Format cinémascope de Warner Bros. aux caractéristiques anamorphiques — format cinéma classique avec optique chaleureuse et propension aux lens flares distinctifs.
Dans les années 1950, Warner Bros. a tenté d'établir son propre format d'écran large avec le WarnerScope — une solution anamorphique conçue pour concurrencer le CinemaScope dominant. La caractéristique optique différait subtilement : alors que CinemaScope utilisait des optiques Bausch & Lomb, WarnerScope employait des verres anamorphiques spécialement calibrés, produisant une impression générale plus chaude. Cela avait des conséquences sur la mise en lumière et la température des couleurs — les optiques absorbaient sensiblement plus de rouge, ce qui, lors des prises de vue en lumière du jour, donnait un aspect doré et légèrement désaturé.
Sur le plateau, la différence est immédiatement perceptible : la sensibilité au flare du WarnerScope est plus élevée que celle des objectifs CinemaScope comparables. Les contre-jours et les fausses incidences produisent plus rapidement ces barres de bokeh caractéristiques et ces images fantômes typiques des anamorphiques — certains directeurs de la photographie utilisent cela consciemment pour l'atmosphère, d'autres luttent contre. Les équivalents de focale sont similaires au CinemaScope (rapport de compression 2:1), mais la caractéristique de la profondeur de champ semble un peu moins contrôlable. Le bokeh est plus doux, plus diffus — moins élégant que Panavision, moins percutant que les objectifs Technovision classiques.

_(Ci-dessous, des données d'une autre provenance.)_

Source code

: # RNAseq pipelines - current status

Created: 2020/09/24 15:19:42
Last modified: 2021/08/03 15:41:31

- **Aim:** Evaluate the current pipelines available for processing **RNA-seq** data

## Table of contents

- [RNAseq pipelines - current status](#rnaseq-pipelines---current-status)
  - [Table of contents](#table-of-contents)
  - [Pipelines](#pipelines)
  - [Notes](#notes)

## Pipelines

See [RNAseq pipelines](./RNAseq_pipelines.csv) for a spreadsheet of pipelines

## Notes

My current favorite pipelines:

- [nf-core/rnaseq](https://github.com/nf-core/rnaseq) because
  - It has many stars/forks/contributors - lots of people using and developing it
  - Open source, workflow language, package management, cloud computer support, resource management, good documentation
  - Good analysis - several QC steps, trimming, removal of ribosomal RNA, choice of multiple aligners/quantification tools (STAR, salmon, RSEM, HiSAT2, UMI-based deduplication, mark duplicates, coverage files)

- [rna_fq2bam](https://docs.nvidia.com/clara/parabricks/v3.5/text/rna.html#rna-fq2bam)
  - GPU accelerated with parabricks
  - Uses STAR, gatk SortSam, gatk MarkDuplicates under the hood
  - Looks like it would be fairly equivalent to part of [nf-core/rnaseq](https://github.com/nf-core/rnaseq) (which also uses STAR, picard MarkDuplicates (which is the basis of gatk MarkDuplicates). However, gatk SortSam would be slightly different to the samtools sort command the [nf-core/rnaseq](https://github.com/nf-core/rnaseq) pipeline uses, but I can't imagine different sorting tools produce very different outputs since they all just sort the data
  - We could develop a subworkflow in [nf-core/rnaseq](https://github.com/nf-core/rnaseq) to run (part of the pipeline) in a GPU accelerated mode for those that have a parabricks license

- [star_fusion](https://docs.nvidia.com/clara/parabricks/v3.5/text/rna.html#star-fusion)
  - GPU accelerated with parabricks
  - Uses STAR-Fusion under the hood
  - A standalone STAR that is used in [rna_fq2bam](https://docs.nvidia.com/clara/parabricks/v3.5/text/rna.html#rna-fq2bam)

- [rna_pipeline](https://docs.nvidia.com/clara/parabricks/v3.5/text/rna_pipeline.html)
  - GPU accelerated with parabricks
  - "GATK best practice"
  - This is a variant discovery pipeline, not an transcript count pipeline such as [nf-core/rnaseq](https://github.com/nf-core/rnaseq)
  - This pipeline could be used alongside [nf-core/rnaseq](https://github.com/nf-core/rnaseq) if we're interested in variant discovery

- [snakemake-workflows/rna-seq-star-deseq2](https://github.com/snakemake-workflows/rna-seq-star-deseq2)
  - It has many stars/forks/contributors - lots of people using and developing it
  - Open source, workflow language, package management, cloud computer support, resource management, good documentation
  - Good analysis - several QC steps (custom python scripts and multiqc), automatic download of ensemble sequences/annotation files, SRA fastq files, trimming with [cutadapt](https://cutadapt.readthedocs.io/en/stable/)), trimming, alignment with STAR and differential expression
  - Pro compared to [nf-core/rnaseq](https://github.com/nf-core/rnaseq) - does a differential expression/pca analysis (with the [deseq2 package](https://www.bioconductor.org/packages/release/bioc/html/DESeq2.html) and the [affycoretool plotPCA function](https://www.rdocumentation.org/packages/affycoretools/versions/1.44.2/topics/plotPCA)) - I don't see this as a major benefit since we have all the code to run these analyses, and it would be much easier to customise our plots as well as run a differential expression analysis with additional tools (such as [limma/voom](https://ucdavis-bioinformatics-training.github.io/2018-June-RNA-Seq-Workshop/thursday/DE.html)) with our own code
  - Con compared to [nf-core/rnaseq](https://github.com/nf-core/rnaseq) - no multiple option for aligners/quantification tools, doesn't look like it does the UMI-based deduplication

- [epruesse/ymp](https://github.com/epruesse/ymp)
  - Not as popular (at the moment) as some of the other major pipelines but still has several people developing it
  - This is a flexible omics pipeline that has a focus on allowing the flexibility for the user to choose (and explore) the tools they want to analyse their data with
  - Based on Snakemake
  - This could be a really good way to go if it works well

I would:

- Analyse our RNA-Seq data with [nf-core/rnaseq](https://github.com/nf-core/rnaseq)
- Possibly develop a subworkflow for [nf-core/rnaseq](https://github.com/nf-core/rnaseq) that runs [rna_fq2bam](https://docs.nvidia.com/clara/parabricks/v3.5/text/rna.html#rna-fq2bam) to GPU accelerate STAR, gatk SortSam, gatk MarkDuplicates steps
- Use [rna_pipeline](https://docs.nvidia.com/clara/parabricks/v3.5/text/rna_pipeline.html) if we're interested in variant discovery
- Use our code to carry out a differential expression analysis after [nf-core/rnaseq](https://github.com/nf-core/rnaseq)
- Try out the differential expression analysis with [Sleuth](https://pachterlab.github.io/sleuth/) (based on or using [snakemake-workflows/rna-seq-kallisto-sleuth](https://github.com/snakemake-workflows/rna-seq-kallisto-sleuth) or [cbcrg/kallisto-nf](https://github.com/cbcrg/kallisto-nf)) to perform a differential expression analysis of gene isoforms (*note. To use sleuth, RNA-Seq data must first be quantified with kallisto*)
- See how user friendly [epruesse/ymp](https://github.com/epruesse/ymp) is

Le format ne s'est jamais vraiment imposé — au début des années 1960, le WarnerScope avait pratiquement disparu du marché. La raison : la concurrence des studios était féroce, et Warner Bros. n'a pas pu imposer son standard face à l'infrastructure CinemaScope établie. Les cinémas possédaient déjà des projecteurs anamorphiques pour CinemaScope ; installer un format supplémentaire représentait un effort sans valeur ajoutée. Aujourd'hui, on trouve du matériel WarnerScope principalement dans des classiques restaurés de la fin des années 1950 — et même là, il a souvent été ré-scanné ou même refilmé pour la ressortie.
Pour les productions contemporaines, le WarnerScope est sans importance. Archéologiquement, cependant, il est intéressant : il montre comment les studios voulaient utiliser les standards techniques comme instruments de marque. Les optiques elles-mêmes sont considérées par les amateurs comme sous-estimées — plus chaudes, plus douces, moins cliniques que les anamorphiques modernes. Ceux qui souhaitent tourner spécifiquement avec ce look d'archive ne trouveront aujourd'hui les objectifs que chez des loueurs spécialisés en matériel vintage, et généralement dans un état optique discutable.